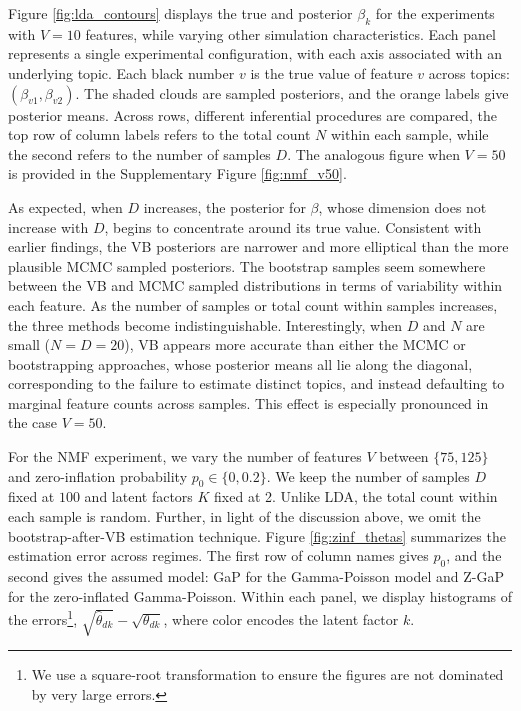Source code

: \documentclass[oupdraft]{bio}
\begin{document}
Figure \ref{fig:lda_contours} displays the true and posterior $\beta_{k}$ for
the experiments with $V = 10$ features, while varying other simulation characteristics.
Each panel represents a single experimental configuration, with each
axis associated with an underlying topic. Each black number $v$ is the
true value of feature $v$ across topics: $\left(\beta_{v1}, \beta_{v2}\right)$.
The shaded clouds are sampled posteriors, and the orange labels give posterior
means. Across rows, different inferential procedures are compared, the top row of
column labels refers to the total count $N$ within each sample, while the second
refers to the number of samples $D$. The analogous figure when $V = 50$ is
provided in the Supplementary Figure \ref{fig:nmf_v50}.

As expected, when $D$ increases, the posterior for $\beta$, whose dimension does
not increase with $D$, begins to concentrate around its true value. Consistent
with earlier findings, the VB posteriors are narrower and more elliptical than
the more plausible MCMC sampled posteriors. The bootstrap samples seem somewhere
between the VB and MCMC sampled distributions in terms of variability within
each feature. As the number of samples or total count within samples increases,
the three methods become indistinguishable. Interestingly, when $D$ and $N$ are
small ($N = D = 20$), VB appears more accurate than either the MCMC or
bootstrapping approaches, whose posterior means all lie along the diagonal,
corresponding to the failure to estimate distinct topics, and instead defaulting
to marginal feature counts across samples. This effect is especially pronounced
in the case $V = 50$.

For the NMF experiment, we vary the number of features $V$ between $\{75, 125\}$
and zero-inflation probability $p_{0} \in \{0, 0.2\}$. We keep the number of samples
$D$ fixed at $100$ and latent factors $K$ fixed at 2. Unlike LDA, the total
count within each sample is random. Further, in light of the discussion above,
we omit the bootstrap-after-VB estimation technique. Figure
\ref{fig:zinf_thetas} summarizes the estimation error across regimes. The first
row of column names gives $p_{0}$, and the second gives the assumed model: GaP
for the Gamma-Poisson model and Z-GaP for the zero-inflated Gamma-Poisson.
Within each panel, we display histograms of the errors\footnote{We use a
  square-root transformation to ensure the figures are not dominated by very
  large errors.}, $\sqrt{\hat{\theta}_{dk}} - \sqrt{\theta_{dk}}$, where color
encodes the latent factor $k$.
\end{document}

····················

#### Directions
Wherever an image appears in the data, omit it and repeat everything else exactly.

#### Response to the exercise
Source code

: \documentclass[oupdraft]{bio}
\begin{document}
Figure \ref{fig:lda_contours} displays the true and posterior $\beta_{k}$ for
the experiments with $V = 10$ features, while varying other simulation characteristics.
Each panel represents a single experimental configuration, with each
axis associated with an underlying topic. Each black number $v$ is the
true value of feature $v$ across topics: $\left(\beta_{v1}, \beta_{v2}\right)$.
The shaded clouds are sampled posteriors, and the orange labels give posterior
means. Across rows, different inferential procedures are compared, the top row of
column labels refers to the total count $N$ within each sample, while the second
refers to the number of samples $D$. The analogous figure when $V = 50$ is
provided in the Supplementary Figure \ref{fig:nmf_v50}.

As expected, when $D$ increases, the posterior for $\beta$, whose dimension does
not increase with $D$, begins to concentrate around its true value. Consistent
with earlier findings, the VB posteriors are narrower and more elliptical than
the more plausible MCMC sampled posteriors. The bootstrap samples seem somewhere
between the VB and MCMC sampled distributions in terms of variability within
each feature. As the number of samples or total count within samples increases,
the three methods become indistinguishable. Interestingly, when $D$ and $N$ are
small ($N = D = 20$), VB appears more accurate than either the MCMC or
bootstrapping approaches, whose posterior means all lie along the diagonal,
corresponding to the failure to estimate distinct topics, and instead defaulting
to marginal feature counts across samples. This effect is especially pronounced
in the case $V = 50$.

For the NMF experiment, we vary the number of features $V$ between $\{75, 125\}$
and zero-inflation probability $p_{0} \in \{0, 0.2\}$. We keep the number of samples
$D$ fixed at $100$ and latent factors $K$ fixed at 2. Unlike LDA, the total
count within each sample is random. Further, in light of the discussion above,
we omit the bootstrap-after-VB estimation technique. Figure
\ref{fig:zinf_thetas} summarizes the estimation error across regimes. The first
row of column names gives $p_{0}$, and the second gives the assumed model: GaP
for the Gamma-Poisson model and Z-GaP for the zero-inflated Gamma-Poisson.
Within each panel, we display histograms of the errors\footnote{We use a
  square-root transformation to ensure the figures are not dominated by very
  large errors.}, $\sqrt{\hat{\theta}_{dk}} - \sqrt{\theta_{dk}}$, where color
encodes the latent factor $k$.
\end{document}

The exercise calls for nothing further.